**WHAT IS NEEDED**
Print the entries below word for word; the pictures stay out of your copy.

====================

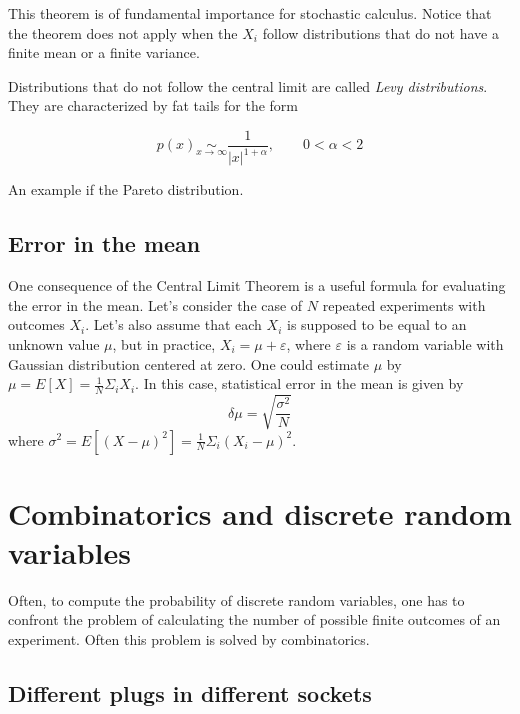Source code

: \documentclass[justified,sixbynine]{tufte-book}
\def\stackunder#1#2{\mathrel{\mathop{#2}\limits_{#1}}}
\theoremstyle{plain}%
\theoremstyle{definition}
\theoremstyle{remark}
\begin{document}
\begin{fullwidth}
This theorem is of fundamental importance for stochastic calculus. Notice that the theorem does not apply when the $X_i$ follow distributions that do not have a finite mean or a finite variance.


Distributions that do not follow the central limit are called {\it Levy distributions}.
They are characterized by fat tails for the form

\begin{equation}
p(x) \stackunder{x\rightarrow\infty}{\sim} \frac1{\left|x\right|^{1+\alpha}}, \qquad 0<\alpha<2
\end{equation}

An example if the Pareto distribution.

\goodbreak\subsection{Error in the mean}

One consequence of the Central Limit Theorem is a useful formula for evaluating the error in the mean.
Let's consider the case of $N$ repeated experiments with outcomes $X_i$.
Let's also assume that each $X_i$ is supposed to be equal to an unknown
value $\mu $, but in practice, $X_i=\mu +\varepsilon $, where $\varepsilon $ is
a random variable with Gaussian distribution centered at zero. One could
estimate $\mu $ by $\mu =E[X]=\frac 1N\Sigma _iX_i$.
In this case, statistical error in the mean is given by
\begin{equation}
\delta \mu =\sqrt{\frac{\sigma ^2}{N}}
\label{error}
\end{equation}
where $\sigma ^2=E[(X-\mu )^2]=\frac 1N\Sigma _i(X_i-\mu )^2$.



\goodbreak\section{Combinatorics and discrete random variables}

Often, to compute the probability of discrete random variables, one
has to confront the problem of calculating the number of possible finite
outcomes of an experiment. Often this problem is solved by combinatorics.

\goodbreak\subsection{Different plugs in different sockets}


\end{fullwidth}
\end{document}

====================

**TASK ANSWER**
Source code

: \documentclass[justified,sixbynine]{tufte-book}
\def\stackunder#1#2{\mathrel{\mathop{#2}\limits_{#1}}}
\theoremstyle{plain}%
\theoremstyle{definition}
\theoremstyle{remark}
\begin{document}
\begin{fullwidth}
This theorem is of fundamental importance for stochastic calculus. Notice that the theorem does not apply when the $X_i$ follow distributions that do not have a finite mean or a finite variance.


Distributions that do not follow the central limit are called {\it Levy distributions}.
They are characterized by fat tails for the form

\begin{equation}
p(x) \stackunder{x\rightarrow\infty}{\sim} \frac1{\left|x\right|^{1+\alpha}}, \qquad 0<\alpha<2
\end{equation}

An example if the Pareto distribution.

\goodbreak\subsection{Error in the mean}

One consequence of the Central Limit Theorem is a useful formula for evaluating the error in the mean.
Let's consider the case of $N$ repeated experiments with outcomes $X_i$.
Let's also assume that each $X_i$ is supposed to be equal to an unknown
value $\mu $, but in practice, $X_i=\mu +\varepsilon $, where $\varepsilon $ is
a random variable with Gaussian distribution centered at zero. One could
estimate $\mu $ by $\mu =E[X]=\frac 1N\Sigma _iX_i$.
In this case, statistical error in the mean is given by
\begin{equation}
\delta \mu =\sqrt{\frac{\sigma ^2}{N}}
\label{error}
\end{equation}
where $\sigma ^2=E[(X-\mu )^2]=\frac 1N\Sigma _i(X_i-\mu )^2$.



\goodbreak\section{Combinatorics and discrete random variables}

Often, to compute the probability of discrete random variables, one
has to confront the problem of calculating the number of possible finite
outcomes of an experiment. Often this problem is solved by combinatorics.

\goodbreak\subsection{Different plugs in different sockets}


\end{fullwidth}
\end{document}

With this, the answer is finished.